The role of the Probation Service - Justice Committee Contents


Written evidence from Blue Bay Support Services (PB 35)

BACKGROUND

We are the directors of Blue Bay Support Services (BBSS), a small company formed out of two existing companies, which had been offering technical support to the Probation Service and the Prison Service since 2003. These companies had developed an expertise in providing high quality written assessments and delivering rehabilitative interventions. Having operated a successful private company within what is now the National Offender Management Service, we consider ourselves well placed to offer some observations around the issue of cost efficiency in this setting.

Our fundamental premise would be that as a small (and uniquely innovative) company, we have encountered something of a glass ceiling when we have attempted to work with the Services operating in the Criminal Justice Sector.

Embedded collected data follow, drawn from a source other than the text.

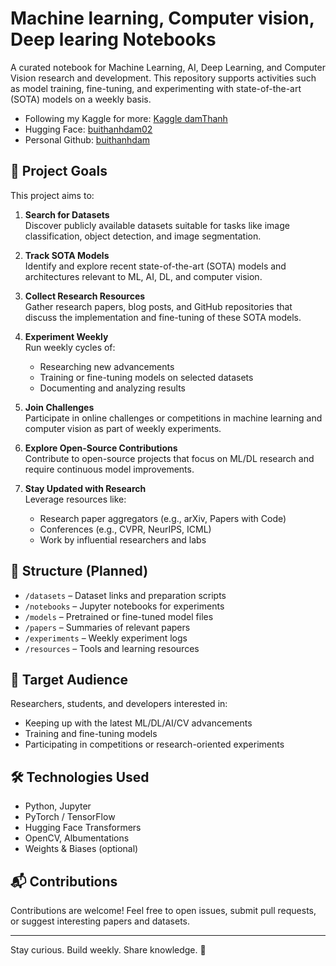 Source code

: # Machine learning, Computer vision, Deep learing Notebooks

A curated notebook for Machine Learning, AI, Deep Learning, and Computer Vision research and development. This repository supports activities such as model training, fine-tuning, and experimenting with state-of-the-art (SOTA) models on a weekly basis.

- Following my Kaggle for more: [Kaggle damThanh](https://www.kaggle.com/damthanh)
- Hugging Face: [buithanhdam02](https://huggingface.co/buithanhdam02/LSTM_Resnet50_Attention_HAR)
- Personal Github: [buithanhdam](https://github.com/buithanhdam)

## 🚀 Project Goals

This project aims to:

1. **Search for Datasets**  
   Discover publicly available datasets suitable for tasks like image classification, object detection, and image segmentation.

2. **Track SOTA Models**  
   Identify and explore recent state-of-the-art (SOTA) models and architectures relevant to ML, AI, DL, and computer vision.

3. **Collect Research Resources**  
   Gather research papers, blog posts, and GitHub repositories that discuss the implementation and fine-tuning of these SOTA models.

4. **Experiment Weekly**  
   Run weekly cycles of:
   - Researching new advancements
   - Training or fine-tuning models on selected datasets
   - Documenting and analyzing results

5. **Join Challenges**  
   Participate in online challenges or competitions in machine learning and computer vision as part of weekly experiments.

6. **Explore Open-Source Contributions**  
   Contribute to open-source projects that focus on ML/DL research and require continuous model improvements.

7. **Stay Updated with Research**  
   Leverage resources like:
   - Research paper aggregators (e.g., arXiv, Papers with Code)
   - Conferences (e.g., CVPR, NeurIPS, ICML)
   - Work by influential researchers and labs

## 📁 Structure (Planned)

- `/datasets` – Dataset links and preparation scripts  
- `/notebooks` – Jupyter notebooks for experiments  
- `/models` – Pretrained or fine-tuned model files  
- `/papers` – Summaries of relevant papers  
- `/experiments` – Weekly experiment logs  
- `/resources` – Tools and learning resources  

## 📌 Target Audience

Researchers, students, and developers interested in:
- Keeping up with the latest ML/DL/AI/CV advancements
- Training and fine-tuning models
- Participating in competitions or research-oriented experiments

## 🛠️ Technologies Used

- Python, Jupyter
- PyTorch / TensorFlow
- Hugging Face Transformers
- OpenCV, Albumentations
- Weights & Biases (optional)

## 📬 Contributions

Contributions are welcome! Feel free to open issues, submit pull requests, or suggest interesting papers and datasets.

---

Stay curious. Build weekly. Share knowledge. 🚀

We consider that there are structural barriers in place within this sector that actually prohibit the promotion of cost-effectiveness.

We have seen Regional Offender Managers replaced by Directors of Offender Management without discernible change in how we have been approached as a small company. We have been offering to deliver cost efficiency savings (of at least 25%) for the last five years. Over this period, we have made written submissions annually to all Chief Officers of Probation and all Prison governors.

This has not been without accomplishment and we have enjoyed various successful engagements. However, our business model has been to offer an incremental approach to working with the Probation and Prison Services. Our assumption was that if quality, reliability and increased cost-effectiveness were demonstrated, then the business model would succeed, as greater levels of engagement would deliver greater cost-effectiveness. However, this is where the glass ceiling has been encountered. While we have continuously been bolstered by encouraging rhetoric, the Probation Services and Prison Services appear to have no interest in actually exposing themselves to competition.

If, for example, we are engaged by a Probation Trust to deliver Pre-Sentence Reports to Courts and that Trust is not delivering that service (due to workload management issues), who are we to contact, if we believe we could offer a better service? Our experience has been that despite a wealth of positive talk, there has never been an adequate forum in which business arguments could be advanced. Whether we have encountered a form of protectionism, or simple "closed shop" practice, the impression offered is that the Criminal Justice Sector, as it stands, is institutionally anti-competitive.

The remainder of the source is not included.